Claims that user authentication schemes will reduce spam are not just wrong but "wrongheaded", a security researcher warned on Friday.

User authentication schemes such as SPF (Sender Policy Framework) and Sender ID check if machines are allowed to send email from a claimed domain - a kind of caller line identification (more here on email authentication). But "this doesn't tell you who the actual sender was or the spaminess of a message," Nick FitzGerald, of Computer Virus Consulting in New Zealand, said.

Worse, botnets - networks of "zombie" PCs controlled by hackers - "screw anti-spam authentication". he noted. "User authentication is worse than nothing at all. For example, SPF is broken before implementation because it's not just breakable but trivial to break," he said.
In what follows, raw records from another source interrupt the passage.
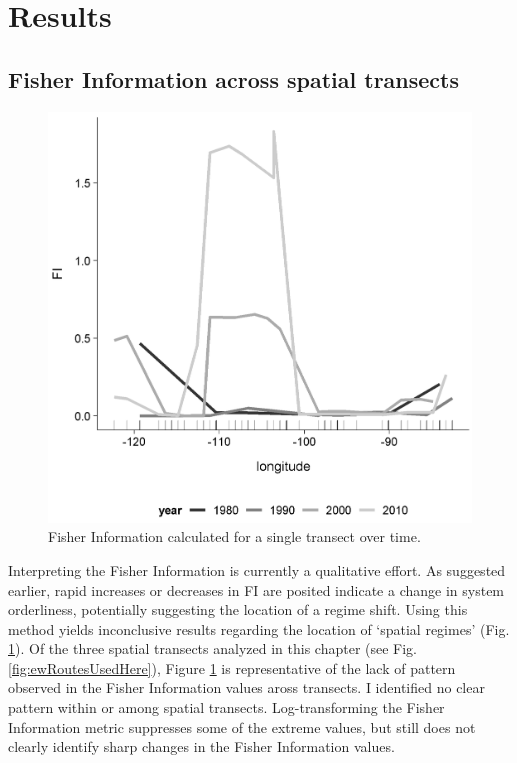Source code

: \documentclass[12pt,twoside,openany]{reedthesis}
\begin{document}
\hypertarget{results-1}{%
\section{Results}\label{results-1}}

\hypertarget{fisher-information-across-spatial-transects}{%
\subsection{Fisher Information across spatial transects}\label{fisher-information-across-spatial-transects}}
\begin{figure}
\includegraphics[width=0.85\linewidth]{./chapterFiles/fisherSpatial/figures/figsCalledInDiss/transect_12_East-West_metric_FI_Eqn7_12} \caption{Fisher Information calculated for a single transect over time.}\label{fig:fi1Tsect}
\end{figure}
Interpreting the Fisher Information is currently a qualitative effort. As suggested earlier, rapid increases or decreases in FI are posited indicate a change in system orderliness, potentially suggesting the location of a regime shift. Using this method yields inconclusive results regarding the location of `spatial regimes' (Fig. \ref{fig:fi1Tsect}). Of the three spatial transects analyzed in this chapter (see Fig. \ref{fig:ewRoutesUsedHere}), Figure \ref{fig:fi1Tsect} is representative of the lack of pattern observed in the Fisher Information values aross transects. I identified no clear pattern within or among spatial transects. Log-transforming the Fisher Information metric suppresses some of the extreme values, but still does not clearly identify sharp changes in the Fisher Information values.
\end{document}
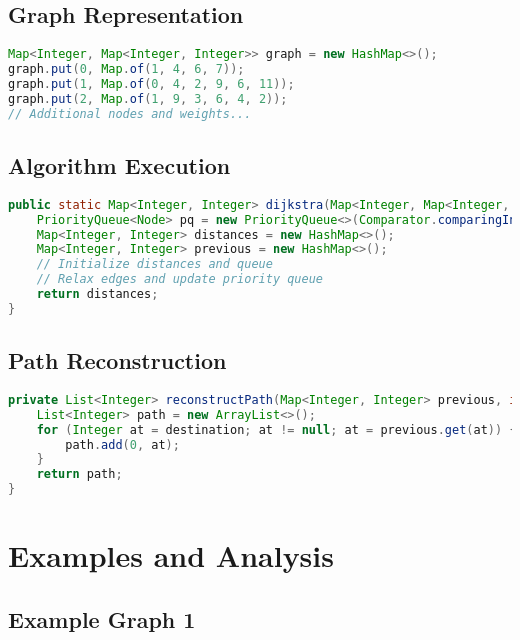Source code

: \documentclass{article}
\begin{document}
\subsection{Graph Representation}

\begin{lstlisting}[language=Java, caption=Graph Representation in Java]
Map<Integer, Map<Integer, Integer>> graph = new HashMap<>();
graph.put(0, Map.of(1, 4, 6, 7));
graph.put(1, Map.of(0, 4, 2, 9, 6, 11));
graph.put(2, Map.of(1, 9, 3, 6, 4, 2));
// Additional nodes and weights...
\end{lstlisting}

\subsection{Algorithm Execution}

\begin{lstlisting}[language=Java, caption=Dijkstra's Algorithm Implementation]
public static Map<Integer, Integer> dijkstra(Map<Integer, Map<Integer, Integer>> graph, int start) {
    PriorityQueue<Node> pq = new PriorityQueue<>(Comparator.comparingInt(n -> n.weight));
    Map<Integer, Integer> distances = new HashMap<>();
    Map<Integer, Integer> previous = new HashMap<>();
    // Initialize distances and queue
    // Relax edges and update priority queue
    return distances;
}
\end{lstlisting}

\subsection{Path Reconstruction}

\begin{lstlisting}[language=Java, caption=Path Reconstruction Method]
private List<Integer> reconstructPath(Map<Integer, Integer> previous, int destination) {
    List<Integer> path = new ArrayList<>();
    for (Integer at = destination; at != null; at = previous.get(at)) {
        path.add(0, at);
    }
    return path;
}
\end{lstlisting}

\section{Examples and Analysis}

\subsection{Example Graph 1}
\end{document}
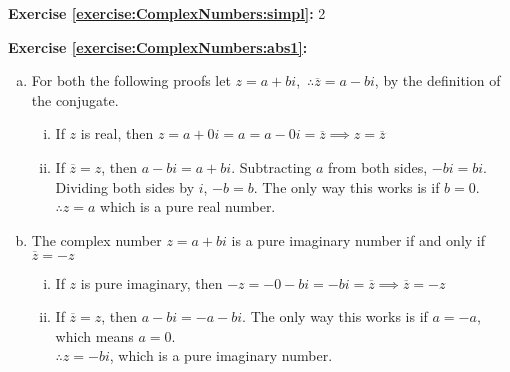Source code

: \noindent\textbf{Exercise \ref{exercise:ComplexNumbers:simpl}:}
2

\noindent\textbf{Exercise \ref{exercise:ComplexNumbers:abs1}:}  %
\begin{enumerate}[(a)]
\item
For both the following proofs let $z = a + bi$,\ $\therefore \overline{z} = a - bi$, by the definition of the conjugate.
        \begin{enumerate}[i.]
            \item 
            If $z$ is real, then $z = a + 0i = a = a - 0i = \overline{z}\implies z = \overline{z}$
            \item 
            If $\overline{z} = z$, then $a - bi = a + bi$. Subtracting $a$ from both sides, $-bi = bi$. Dividing both sides by $i$, $-b = b$. The only way this works is if $b=0$.\\
            $\therefore z=a$ which is a pure real number.
        \end{enumerate}
 
\item
The complex number $z = a + bi$ is a pure imaginary number if and only if $\overline{z} = -z$
        \begin{enumerate}[i.]
            \item
            If $z$ is pure imaginary, then $-z = -0 - bi = - bi = \overline{z}\implies \overline{z} = -z$
            \item
             If $\overline{z} = z$, then $a - bi = -a - bi$. The only way this works is if $a = -a$, which means $a=0$.\\
            $\therefore z = -bi$, which is a pure imaginary number.
        \end{enumerate}
\end{enumerate}
 
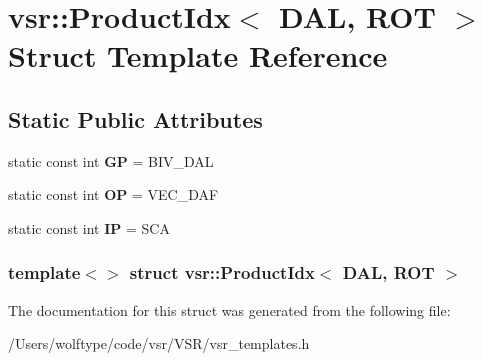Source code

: \hypertarget{structvsr_1_1_product_idx_3_01_d_a_l_00_01_r_o_t_01_4}{\section{vsr\-:\-:Product\-Idx$<$ D\-A\-L, R\-O\-T $>$ Struct Template Reference}
\label{structvsr_1_1_product_idx_3_01_d_a_l_00_01_r_o_t_01_4}
}
\subsection*{Static Public Attributes}
\begin{DoxyCompactItemize}
\item 
\hypertarget{structvsr_1_1_product_idx_3_01_d_a_l_00_01_r_o_t_01_4_a36591015706e6aabcc73660864e1f78d}{static const int {\bfseries G\-P} = B\-I\-V\-\_\-\-D\-A\-L}\label{structvsr_1_1_product_idx_3_01_d_a_l_00_01_r_o_t_01_4_a36591015706e6aabcc73660864e1f78d}

\item 
\hypertarget{structvsr_1_1_product_idx_3_01_d_a_l_00_01_r_o_t_01_4_af5b7202d8acead7481998c81165f532b}{static const int {\bfseries O\-P} = V\-E\-C\-\_\-\-D\-A\-F}\label{structvsr_1_1_product_idx_3_01_d_a_l_00_01_r_o_t_01_4_af5b7202d8acead7481998c81165f532b}

\item 
\hypertarget{structvsr_1_1_product_idx_3_01_d_a_l_00_01_r_o_t_01_4_af611aaed9b24fcb1b7c36dc6ba5f0ef3}{static const int {\bfseries I\-P} = S\-C\-A}\label{structvsr_1_1_product_idx_3_01_d_a_l_00_01_r_o_t_01_4_af611aaed9b24fcb1b7c36dc6ba5f0ef3}

\end{DoxyCompactItemize}
\subsubsection*{template$<$$>$ struct vsr\-::\-Product\-Idx$<$ D\-A\-L, R\-O\-T $>$}



The documentation for this struct was generated from the following file\-:\begin{DoxyCompactItemize}
\item 
/\-Users/wolftype/code/vsr/\-V\-S\-R/vsr\-\_\-templates.\-h\end{DoxyCompactItemize}
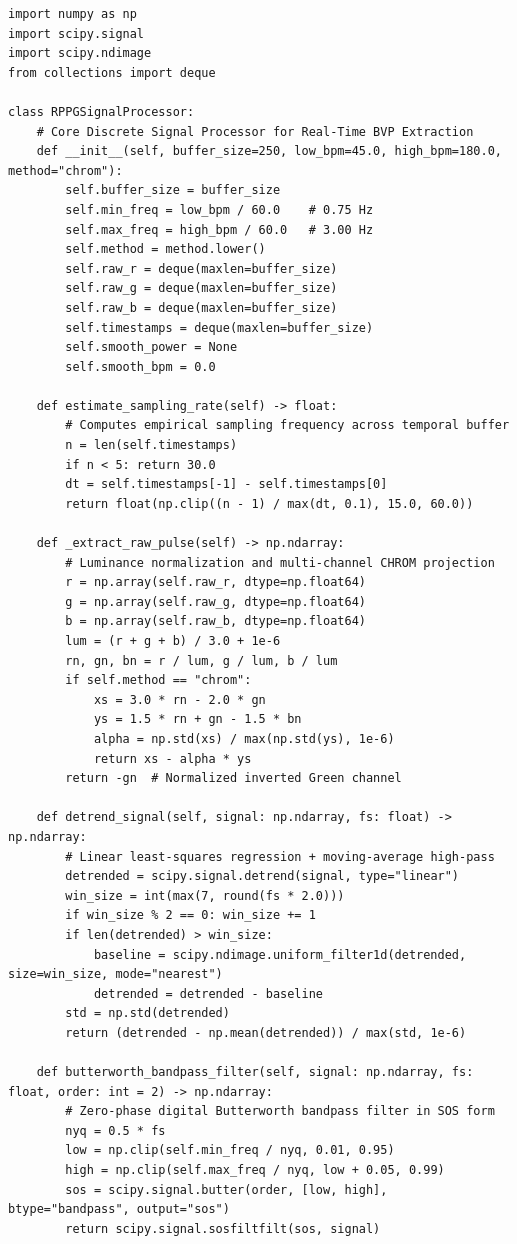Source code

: \documentclass[11pt,a4paper]{report}
\begin{document}
\begin{lstlisting}[caption={Core Discrete Signal Processing Engine (\texttt{dsp\_pipeline.py})}, label={lst:dsp_code}]
import numpy as np
import scipy.signal
import scipy.ndimage
from collections import deque

class RPPGSignalProcessor:
    # Core Discrete Signal Processor for Real-Time BVP Extraction
    def __init__(self, buffer_size=250, low_bpm=45.0, high_bpm=180.0, method="chrom"):
        self.buffer_size = buffer_size
        self.min_freq = low_bpm / 60.0    # 0.75 Hz
        self.max_freq = high_bpm / 60.0   # 3.00 Hz
        self.method = method.lower()
        self.raw_r = deque(maxlen=buffer_size)
        self.raw_g = deque(maxlen=buffer_size)
        self.raw_b = deque(maxlen=buffer_size)
        self.timestamps = deque(maxlen=buffer_size)
        self.smooth_power = None
        self.smooth_bpm = 0.0

    def estimate_sampling_rate(self) -> float:
        # Computes empirical sampling frequency across temporal buffer
        n = len(self.timestamps)
        if n < 5: return 30.0
        dt = self.timestamps[-1] - self.timestamps[0]
        return float(np.clip((n - 1) / max(dt, 0.1), 15.0, 60.0))

    def _extract_raw_pulse(self) -> np.ndarray:
        # Luminance normalization and multi-channel CHROM projection
        r = np.array(self.raw_r, dtype=np.float64)
        g = np.array(self.raw_g, dtype=np.float64)
        b = np.array(self.raw_b, dtype=np.float64)
        lum = (r + g + b) / 3.0 + 1e-6
        rn, gn, bn = r / lum, g / lum, b / lum
        if self.method == "chrom":
            xs = 3.0 * rn - 2.0 * gn
            ys = 1.5 * rn + gn - 1.5 * bn
            alpha = np.std(xs) / max(np.std(ys), 1e-6)
            return xs - alpha * ys
        return -gn  # Normalized inverted Green channel

    def detrend_signal(self, signal: np.ndarray, fs: float) -> np.ndarray:
        # Linear least-squares regression + moving-average high-pass
        detrended = scipy.signal.detrend(signal, type="linear")
        win_size = int(max(7, round(fs * 2.0)))
        if win_size % 2 == 0: win_size += 1
        if len(detrended) > win_size:
            baseline = scipy.ndimage.uniform_filter1d(detrended, size=win_size, mode="nearest")
            detrended = detrended - baseline
        std = np.std(detrended)
        return (detrended - np.mean(detrended)) / max(std, 1e-6)

    def butterworth_bandpass_filter(self, signal: np.ndarray, fs: float, order: int = 2) -> np.ndarray:
        # Zero-phase digital Butterworth bandpass filter in SOS form
        nyq = 0.5 * fs
        low = np.clip(self.min_freq / nyq, 0.01, 0.95)
        high = np.clip(self.max_freq / nyq, low + 0.05, 0.99)
        sos = scipy.signal.butter(order, [low, high], btype="bandpass", output="sos")
        return scipy.signal.sosfiltfilt(sos, signal)


\end{lstlisting}
\end{document}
Although current spam bots don't directly beat SPF it would be trivial to add a few lines of code to do just that, according to FitzGerald, who was speaking at the Virus Bulletin conference in Dublin on Friday.

Vesselin Bontchev of anti-virus firm FRISK disagreed with FitzGerald's conclusions, arguing that user authentication will at least help ISPs to identify compromised PCs. But FitzGerald said the economics of the ISP business meant that it cost too much to use this data to mount clean-up operations.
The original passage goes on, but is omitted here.